Happy Birthday und 21 Salven für Benedikt

USA. Das Land ist im Bann des Heiligen Vaters – vor allem Präsident George W. Bush

Washington. Ist es passend, einen Papst mit 21 Kanonenschüssen zu empfangen? Den Vertreter Gottes, den Botschafter des Friedens? Das Protokoll nimmt darauf keine Rücksicht, und 21 Salutschüsse sind nun mal das Zeichen höchster Ehrerbietung. Also donnerten am Mittwoch 21 laute Knalls über Washington, die Benedikt XVI. ebenso lächelnd zur Kenntnis nahm, wie die militärische Parade vor dem Weißen Haus.

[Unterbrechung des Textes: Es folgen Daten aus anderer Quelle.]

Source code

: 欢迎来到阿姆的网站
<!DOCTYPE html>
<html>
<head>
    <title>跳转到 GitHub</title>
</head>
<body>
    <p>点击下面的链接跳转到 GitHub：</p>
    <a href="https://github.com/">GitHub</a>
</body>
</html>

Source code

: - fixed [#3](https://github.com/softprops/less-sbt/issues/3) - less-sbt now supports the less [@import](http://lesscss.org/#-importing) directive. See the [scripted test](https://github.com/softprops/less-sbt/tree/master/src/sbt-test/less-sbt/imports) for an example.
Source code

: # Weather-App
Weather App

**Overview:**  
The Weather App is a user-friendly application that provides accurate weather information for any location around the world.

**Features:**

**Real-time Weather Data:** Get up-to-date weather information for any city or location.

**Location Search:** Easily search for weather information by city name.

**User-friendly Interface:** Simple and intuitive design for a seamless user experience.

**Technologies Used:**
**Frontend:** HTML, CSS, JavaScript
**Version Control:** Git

Der Deutsche ist erst das zweite Oberhaupt der katholischen Kirche, das das Weiße Haus besucht (1979 empfing Jimmy Carter Papst Johannes Paul II.). Doch mit George Bush, einem wiedergeborenen Christen, hat der Heilige Vater einen hingebungsvollen, bemühten und engagierten Gastgeber wie nie je zuvor.

Welche Bedeutung der US-Präsident dem Besuch beimisst, sah man am Dienstag, als er selbst zur Andrews Air Force Base hinausfuhr, um den Papst zu empfangen. Das tat er in acht Jahren Präsidentschaft für keinen anderen Besucher. Altgediente Weiße-Haus-Reporter können sich nicht einmal erinnern, dass das überhaupt jemals ein Präsident tat.

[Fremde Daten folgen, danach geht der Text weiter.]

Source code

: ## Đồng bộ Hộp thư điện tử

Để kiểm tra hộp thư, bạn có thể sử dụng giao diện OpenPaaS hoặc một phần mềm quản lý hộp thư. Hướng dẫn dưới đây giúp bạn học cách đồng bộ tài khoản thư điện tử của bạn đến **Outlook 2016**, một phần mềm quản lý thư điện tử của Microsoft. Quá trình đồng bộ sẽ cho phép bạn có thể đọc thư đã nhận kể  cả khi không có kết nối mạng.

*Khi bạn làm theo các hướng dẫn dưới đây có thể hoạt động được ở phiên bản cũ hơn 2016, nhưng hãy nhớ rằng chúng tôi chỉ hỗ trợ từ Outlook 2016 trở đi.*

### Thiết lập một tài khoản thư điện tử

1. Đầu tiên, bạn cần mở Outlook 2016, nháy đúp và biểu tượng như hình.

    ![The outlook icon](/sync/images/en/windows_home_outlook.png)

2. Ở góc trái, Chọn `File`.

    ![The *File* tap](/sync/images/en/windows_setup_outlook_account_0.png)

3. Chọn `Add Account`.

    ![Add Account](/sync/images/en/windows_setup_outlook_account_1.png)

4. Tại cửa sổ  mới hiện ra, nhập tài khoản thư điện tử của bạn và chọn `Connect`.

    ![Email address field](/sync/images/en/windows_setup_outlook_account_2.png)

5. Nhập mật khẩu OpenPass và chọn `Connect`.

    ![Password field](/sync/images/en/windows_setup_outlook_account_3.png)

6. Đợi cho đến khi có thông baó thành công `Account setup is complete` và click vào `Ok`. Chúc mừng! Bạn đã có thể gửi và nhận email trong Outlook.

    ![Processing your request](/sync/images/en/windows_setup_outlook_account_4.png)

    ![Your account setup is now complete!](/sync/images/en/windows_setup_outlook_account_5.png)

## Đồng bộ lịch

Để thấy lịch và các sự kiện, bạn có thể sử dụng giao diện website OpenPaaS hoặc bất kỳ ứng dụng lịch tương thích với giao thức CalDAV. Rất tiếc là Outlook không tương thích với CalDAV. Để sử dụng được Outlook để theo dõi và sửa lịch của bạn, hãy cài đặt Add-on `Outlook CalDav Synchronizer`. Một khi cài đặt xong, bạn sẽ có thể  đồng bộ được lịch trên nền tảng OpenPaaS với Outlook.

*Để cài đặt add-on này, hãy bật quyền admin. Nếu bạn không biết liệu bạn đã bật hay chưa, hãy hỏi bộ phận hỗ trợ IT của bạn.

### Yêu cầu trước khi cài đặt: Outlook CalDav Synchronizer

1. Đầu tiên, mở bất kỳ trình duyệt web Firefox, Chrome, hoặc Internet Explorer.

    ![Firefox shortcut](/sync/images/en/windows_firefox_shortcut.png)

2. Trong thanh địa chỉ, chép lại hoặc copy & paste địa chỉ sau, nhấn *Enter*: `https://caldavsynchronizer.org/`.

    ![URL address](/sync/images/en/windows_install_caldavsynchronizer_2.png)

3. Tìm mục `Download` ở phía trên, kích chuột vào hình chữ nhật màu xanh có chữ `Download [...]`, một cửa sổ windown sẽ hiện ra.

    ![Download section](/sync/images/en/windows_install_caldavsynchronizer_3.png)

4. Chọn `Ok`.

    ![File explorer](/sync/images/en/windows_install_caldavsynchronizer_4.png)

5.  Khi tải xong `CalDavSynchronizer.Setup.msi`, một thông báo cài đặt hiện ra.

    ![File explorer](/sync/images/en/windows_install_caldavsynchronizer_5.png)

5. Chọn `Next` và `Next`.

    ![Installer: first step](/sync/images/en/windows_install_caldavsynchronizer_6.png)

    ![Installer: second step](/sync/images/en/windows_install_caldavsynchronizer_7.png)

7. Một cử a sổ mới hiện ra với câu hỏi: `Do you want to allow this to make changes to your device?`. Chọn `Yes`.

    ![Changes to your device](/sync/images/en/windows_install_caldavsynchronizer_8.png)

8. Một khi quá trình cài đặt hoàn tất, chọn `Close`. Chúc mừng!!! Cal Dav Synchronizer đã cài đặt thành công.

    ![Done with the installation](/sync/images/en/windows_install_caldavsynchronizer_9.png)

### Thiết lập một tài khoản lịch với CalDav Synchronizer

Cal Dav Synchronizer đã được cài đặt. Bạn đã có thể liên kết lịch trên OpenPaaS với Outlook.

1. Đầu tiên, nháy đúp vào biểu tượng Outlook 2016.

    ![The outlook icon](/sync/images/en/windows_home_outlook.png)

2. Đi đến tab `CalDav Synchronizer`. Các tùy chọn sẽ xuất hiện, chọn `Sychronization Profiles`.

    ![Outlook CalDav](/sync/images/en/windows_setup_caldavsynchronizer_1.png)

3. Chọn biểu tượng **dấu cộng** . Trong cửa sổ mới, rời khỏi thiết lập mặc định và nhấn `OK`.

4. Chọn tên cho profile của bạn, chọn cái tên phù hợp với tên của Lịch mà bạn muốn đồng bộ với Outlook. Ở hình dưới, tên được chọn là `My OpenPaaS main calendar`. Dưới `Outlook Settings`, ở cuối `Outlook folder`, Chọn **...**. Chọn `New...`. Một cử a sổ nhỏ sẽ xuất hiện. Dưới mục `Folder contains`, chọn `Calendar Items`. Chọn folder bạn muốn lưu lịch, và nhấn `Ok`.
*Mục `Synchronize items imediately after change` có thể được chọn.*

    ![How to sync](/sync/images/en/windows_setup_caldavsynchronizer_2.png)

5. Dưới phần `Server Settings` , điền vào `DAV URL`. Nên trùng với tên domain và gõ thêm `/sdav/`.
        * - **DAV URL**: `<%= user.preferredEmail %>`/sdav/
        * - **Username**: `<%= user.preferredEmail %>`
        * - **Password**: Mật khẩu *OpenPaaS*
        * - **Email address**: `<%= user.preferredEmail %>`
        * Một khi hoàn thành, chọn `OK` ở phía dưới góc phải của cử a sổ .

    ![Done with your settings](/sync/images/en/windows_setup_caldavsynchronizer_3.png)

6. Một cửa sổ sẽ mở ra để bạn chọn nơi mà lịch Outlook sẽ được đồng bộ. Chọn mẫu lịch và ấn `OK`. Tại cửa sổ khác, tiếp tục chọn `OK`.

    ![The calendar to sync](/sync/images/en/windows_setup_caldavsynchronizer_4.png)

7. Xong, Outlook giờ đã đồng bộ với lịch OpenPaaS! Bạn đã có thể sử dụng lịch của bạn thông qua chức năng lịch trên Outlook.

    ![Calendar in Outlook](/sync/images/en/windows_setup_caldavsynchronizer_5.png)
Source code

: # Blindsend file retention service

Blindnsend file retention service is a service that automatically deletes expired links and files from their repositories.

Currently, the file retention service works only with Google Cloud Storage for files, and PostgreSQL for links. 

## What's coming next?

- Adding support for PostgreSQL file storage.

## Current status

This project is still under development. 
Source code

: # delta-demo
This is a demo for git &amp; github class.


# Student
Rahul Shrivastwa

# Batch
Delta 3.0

Von Bush abwärts sind die USA gebannt vom Papst, der bis Sonntag in Washington und New York weilt. „Ich fühle ein seltsames Kribbeln im Bauch“, erklärte ein US-Journalist, als der Papst am Dienstag um kurz nach 16 Uhr (Ortszeit) aus dem Flugzeug mit dem Funknamen „Shepherd One“ (Hirte Eins) trat; bei blauem Himmel aber einer derart steifen Brise, dass der Papst den Pileolus in der Hand tragen musste.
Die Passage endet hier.